FYI, This page lists a lot of US political scandals, some well-known and some less so. I was really spoiled for choice, so I picked ones that looked as if they'd throw some interesting light on history as well as on politics. I provided a bit of background for anyone who is curious. CAVEAT! None of it is original research; I've listed the sources on whom I relied (people who did the actual work). Of course a scandal is often in the eye of the beholder and you always have to consider the source. Some are more reliable than others. I just went with what I could find using google, you know?
I've given you links to sources I consulted. Thirteeners won't have time to read all these in depth, but you might find the details of a couple of them interesting.
Alexander Hamilton, an impoverished immigrant from the West Indies, rose to become a framer of the U.S. Constitution and the architect of America's political economy. Aaron Burr, grandson of the theologian Jonathan Edwards, served with distinction in the Revolutionary War and was nearly elected the nation's third president.. In 1804 they met in a duel---an honor match that changed the course of American history. (PBS; links added)

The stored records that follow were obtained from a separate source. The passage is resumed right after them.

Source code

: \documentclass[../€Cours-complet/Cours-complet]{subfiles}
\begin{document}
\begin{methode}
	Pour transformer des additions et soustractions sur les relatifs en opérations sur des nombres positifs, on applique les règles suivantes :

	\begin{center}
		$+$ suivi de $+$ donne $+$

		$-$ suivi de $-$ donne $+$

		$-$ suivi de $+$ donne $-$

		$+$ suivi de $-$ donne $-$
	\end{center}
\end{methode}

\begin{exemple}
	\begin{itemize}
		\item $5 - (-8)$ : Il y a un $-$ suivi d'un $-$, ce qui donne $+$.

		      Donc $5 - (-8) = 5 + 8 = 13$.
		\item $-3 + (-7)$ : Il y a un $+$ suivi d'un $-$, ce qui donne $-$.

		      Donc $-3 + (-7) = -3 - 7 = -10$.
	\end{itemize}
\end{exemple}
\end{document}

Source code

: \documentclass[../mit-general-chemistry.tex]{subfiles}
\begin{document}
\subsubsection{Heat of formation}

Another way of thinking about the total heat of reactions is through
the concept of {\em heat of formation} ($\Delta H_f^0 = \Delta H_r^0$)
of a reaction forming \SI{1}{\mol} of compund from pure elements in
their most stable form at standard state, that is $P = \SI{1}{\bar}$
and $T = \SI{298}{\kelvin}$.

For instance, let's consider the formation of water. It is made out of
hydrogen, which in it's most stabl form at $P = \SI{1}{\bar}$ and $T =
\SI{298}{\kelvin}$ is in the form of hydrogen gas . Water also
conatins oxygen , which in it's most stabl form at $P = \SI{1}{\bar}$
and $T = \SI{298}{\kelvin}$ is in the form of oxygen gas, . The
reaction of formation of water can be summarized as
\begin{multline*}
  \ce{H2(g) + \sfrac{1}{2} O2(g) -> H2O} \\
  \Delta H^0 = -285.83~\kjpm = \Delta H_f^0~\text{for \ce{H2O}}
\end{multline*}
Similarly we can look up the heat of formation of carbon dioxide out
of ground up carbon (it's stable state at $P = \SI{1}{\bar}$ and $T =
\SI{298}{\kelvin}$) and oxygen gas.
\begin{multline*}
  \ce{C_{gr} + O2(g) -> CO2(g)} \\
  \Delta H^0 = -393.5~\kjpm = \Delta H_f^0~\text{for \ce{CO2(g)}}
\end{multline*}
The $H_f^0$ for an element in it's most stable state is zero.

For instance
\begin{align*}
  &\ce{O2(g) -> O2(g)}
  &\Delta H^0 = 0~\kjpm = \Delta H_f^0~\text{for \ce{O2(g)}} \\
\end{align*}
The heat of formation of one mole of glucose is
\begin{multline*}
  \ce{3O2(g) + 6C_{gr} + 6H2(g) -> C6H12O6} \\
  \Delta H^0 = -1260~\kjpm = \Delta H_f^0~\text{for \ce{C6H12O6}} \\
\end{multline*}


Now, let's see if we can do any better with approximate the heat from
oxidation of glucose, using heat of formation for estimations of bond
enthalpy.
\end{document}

Burr, a revolutionary war hero, was the nation's third vice-president (under Thomas Jefferson). While campaigning for Governor of New York in 1804, Burr was hounded in the press by Hamilton, a bitter political rival. Eventually, Hamilton went too far, insulting Burr at a dinner party. Burr challenged him to a duel and fatally wounded him.[Aaron Burr] There's an excellent PBS film about the duel. Burr was indicted for murder in both New York and New Jersey; the scandal ended his political careerAaron Burr.
2. Aaron Burr's Trial for Treason (1807).
But wait; there's more. After his term as Jefferson's vice president ended in 1805, Burr headed south to Louisiana. No one really knows what he got up to there, but "he was accused in turns of having committed treason, of a conspiracy to steal Louisiana Purchase lands away from the United States and crown himself a King or Emperor, or of an attempt to declare an illegal war against Spanish possessions in Mexico. He was arrested and tried for treason 1807, in what probably really was "the trial of the [19th] Century." Burr---again-- was ultimately acquitted. But:
Never has an American trial produced such an impressive set of key players: The defendant--Aaron Burr, founding father, Vice President (and slayer of Alexander Hamilton in their famous duel three years earlier); The trial judge--John Marshall, Chief Justice of the United States Supreme Court (and the most important justice in history); The force behind the prosecution-- Thomas Jefferson, author of the Declaration of Independence, President of the United States,... [Douglas Linder]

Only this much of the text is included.